Hi All - I had one node in a 45 shard cluster (9 physical machines) run
out of memory. I stopped all the nodes in the cluster and removed any
lingering write.lock files from the OOM in HDFS. All the nodes
recovered except one replica of one shard that happens to be on the node
that ran out of memory. The error is:
Error while trying to recover:org.apache.solr.common.SolrException:
Replication for recovery failed.
at
org.apache.solr.cloud.RecoveryStrategy.replicate(RecoveryStrategy.java:159)
at
org.apache.solr.cloud.RecoveryStrategy.doRecovery(RecoveryStrategy.java:408)
at
org.apache.solr.cloud.RecoveryStrategy.run(RecoveryStrategy.java:221)
at
java.util.concurrent.Executors$RunnableAdapter.call(Executors.java:511)

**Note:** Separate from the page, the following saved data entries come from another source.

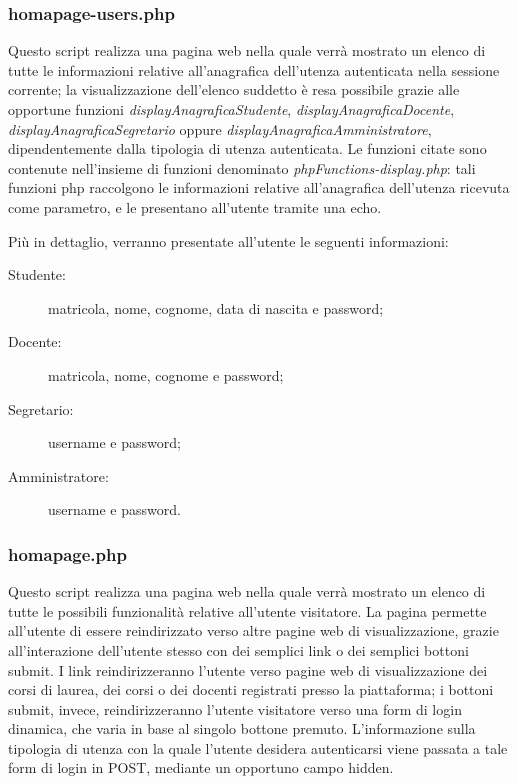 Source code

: \documentclass [a4paper,11pt]{book}
\begin{document}
\medskip

\subsubsection{homapage-users.php}

Questo script realizza una pagina web nella quale verrà mostrato un elenco di tutte le informazioni relative all'anagrafica dell'utenza autenticata nella sessione corrente; la visualizzazione dell'elenco suddetto è resa possibile grazie alle opportune funzioni \emph{displayAnagraficaStudente}, \emph{displayAnagraficaDocente}, \emph{displayAnagraficaSegretario} oppure \emph{displayAnagraficaAmministratore}, dipendentemente dalla tipologia di utenza autenticata. Le funzioni citate sono contenute nell'insieme di funzioni denominato \emph{phpFunctions-display.php}: tali funzioni php raccolgono le informazioni relative all'anagrafica dell'utenza ricevuta come parametro, e le presentano all'utente tramite una echo.

Più in dettaglio, verranno presentate all'utente le seguenti informazioni:
\begin{description}
\item[Studente:] matricola, nome, cognome, data di nascita e password;
\item[Docente:] matricola, nome, cognome e password;
\item[Segretario:] username e password;
\item[Amministratore:] username e password.
\end{description}

\medskip

\subsubsection{homapage.php}

Questo script realizza una pagina web nella quale verrà mostrato un elenco di tutte le possibili funzionalità relative all'utente visitatore. La pagina permette all'utente di essere reindirizzato verso altre pagine web di visualizzazione, grazie all'interazione dell'utente stesso con dei semplici link o dei semplici bottoni submit. I link reindirizzeranno l'utente verso pagine web di visualizzazione dei corsi di laurea, dei corsi o dei docenti registrati presso la piattaforma; i bottoni submit, invece, reindirizzeranno l'utente visitatore verso una form di login dinamica, che varia in base al singolo bottone premuto. L'informazione sulla tipologia di utenza con la quale l'utente desidera autenticarsi viene passata a tale form di login in POST, mediante un opportuno campo hidden.
\end{document}
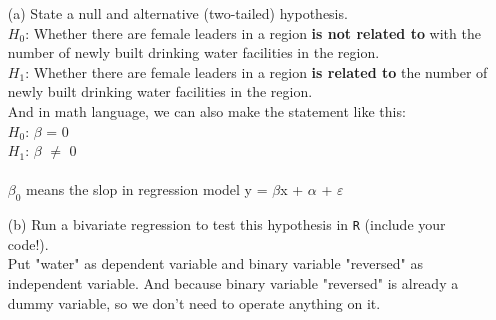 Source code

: \documentclass[12pt,letterpaper]{article}
\begin{document}
\newpage
\begin{enumerate}
	\item [(a)] State a null and alternative (two-tailed) hypothesis. 
	\vspace{.5cm} \\
	$H_0$: Whether there are female leaders in a region \textbf{is not related to} with the number of newly built drinking water facilities in the region. \\
	
	$H_1$: Whether there are female leaders in a region \textbf{is related to} the number of newly built drinking water facilities in the region. \\
	
	And in math language, we can also make the statement like this: \\
	
	$H_0$: $\beta$ = 0\\
	$H_1$: $\beta$ $\neq$ 0 \\
	\vspace{.5cm} \\
	$\beta_0$ means the slop in regression model y = $\beta$x + $\alpha$ + $\varepsilon$
		
	\newpage
	\item [(b)] Run a bivariate regression to test this hypothesis in \texttt{R} (include your code!).
	\vspace{.5cm}\\
	Put "water" as dependent variable and binary variable "reversed" as independent variable. And because binary variable "reversed" is already a dummy variable, so we don't need to operate anything on it.\\
	

\end{enumerate}
\end{document}
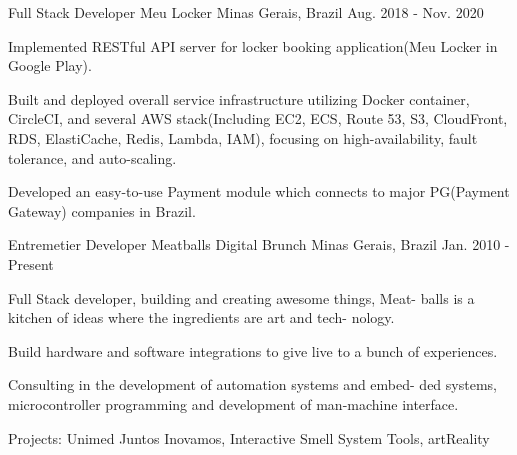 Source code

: \begin{cventries}
  \cventry
    {Full Stack Developer} %
    {Meu Locker} %
    {Minas Gerais, Brazil} %
    {Aug. 2018 - Nov. 2020} %
    {
      \begin{cvitems} %
        \item {Implemented RESTful API server for locker booking application(Meu Locker in Google Play).}
        \item {Built and deployed overall service infrastructure utilizing Docker container, CircleCI, and several AWS stack(Including EC2, ECS, Route 53, S3, CloudFront, RDS, ElastiCache, Redis, Lambda, IAM), focusing on high-availability, fault tolerance, and auto-scaling.}
        \item {Developed an easy-to-use Payment module which connects to major PG(Payment Gateway) companies in Brazil.}
      \end{cvitems}
    }

  \cventry
    {Entremetier Developer} %
    {Meatballs Digital Brunch} %
    {Minas Gerais, Brazil} %
    {Jan. 2010 - Present} %
    {
      \begin{cvitems} %
        \item {Full Stack developer, building and creating awesome things, Meat-
balls is a kitchen of ideas where the ingredients are art and tech-
nology.}
        \item {Build hardware and software integrations to give live to a bunch of
experiences.}
		\item {Consulting in the development of automation systems and embed-
ded systems, microcontroller programming and development of
man-machine interface.}
		\item {Projects: Unimed Juntos Inovamos, Interactive Smell System Tools, artReality}
      \end{cvitems}
    }


\end{cventries}
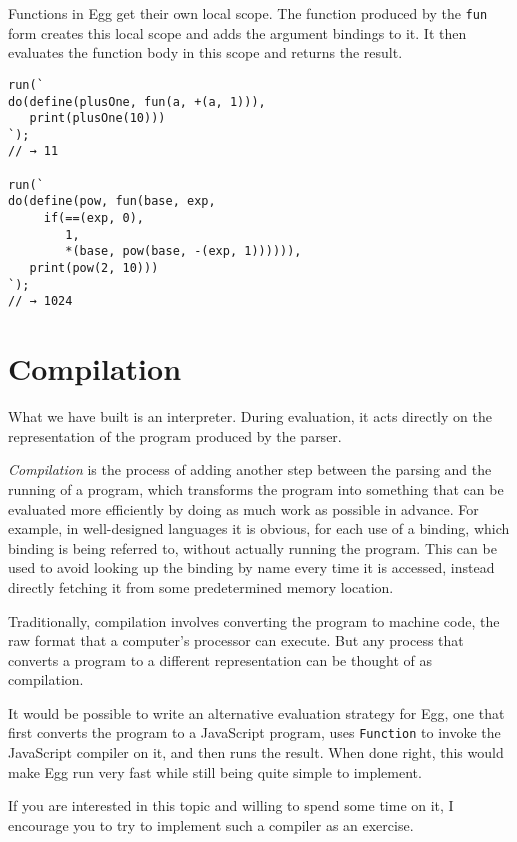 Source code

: Functions in Egg get their own local scope. The function produced by the \lstinline`fun` form creates this local scope and adds the argument bindings to it. It then evaluates the function body in this scope and returns the result.

\begin{lstlisting}
run(`
do(define(plusOne, fun(a, +(a, 1))),
   print(plusOne(10)))
`);
// → 11

run(`
do(define(pow, fun(base, exp,
     if(==(exp, 0),
        1,
        *(base, pow(base, -(exp, 1)))))),
   print(pow(2, 10)))
`);
// → 1024
\end{lstlisting}
\noindent

\section{Compilation}

What we have built is an interpreter. During evaluation, it acts directly on the representation of the program produced by the parser.

\emph{Compilation} is the process of adding another step between the parsing and the running of a program, which transforms the program into something that can be evaluated more efficiently by doing as much work as possible in advance. For example, in well-designed languages it is obvious, for each use of a binding, which binding is being referred to, without actually running the program. This can be used to avoid looking up the binding by name every time it is accessed, instead directly fetching it from some predetermined memory location.

Traditionally, compilation involves converting the program to machine code, the raw format that a computer's processor can execute. But any process that converts a program to a different representation can be thought of as compilation.

It would be possible to write an alternative evaluation strategy for Egg, one that first converts the program to a JavaScript program, uses \lstinline`Function` to invoke the JavaScript compiler on it, and then runs the result. When done right, this would make Egg run very fast while still being quite simple to implement.

If you are interested in this topic and willing to spend some time on it, I encourage you to try to implement such a compiler as an exercise.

at java.util.concurrent.FutureTask.run(FutureTask.java:266)
at
org.apache.solr.common.util.ExecutorUtil$MDCAwareThreadPoolExecutor.lambda$execute$0(ExecutorUtil.java:229)
at
java.util.concurrent.ThreadPoolExecutor.runWorker(ThreadPoolExecutor.java:1142)
at
java.util.concurrent.ThreadPoolExecutor$Worker.run(ThreadPoolExecutor.java:617)
at java.lang.Thread.run(Thread.java:745)
Anything I can check? The index is stored in HDFS. It seems to keep
looping retrying over and over.
Thank you!
-Joe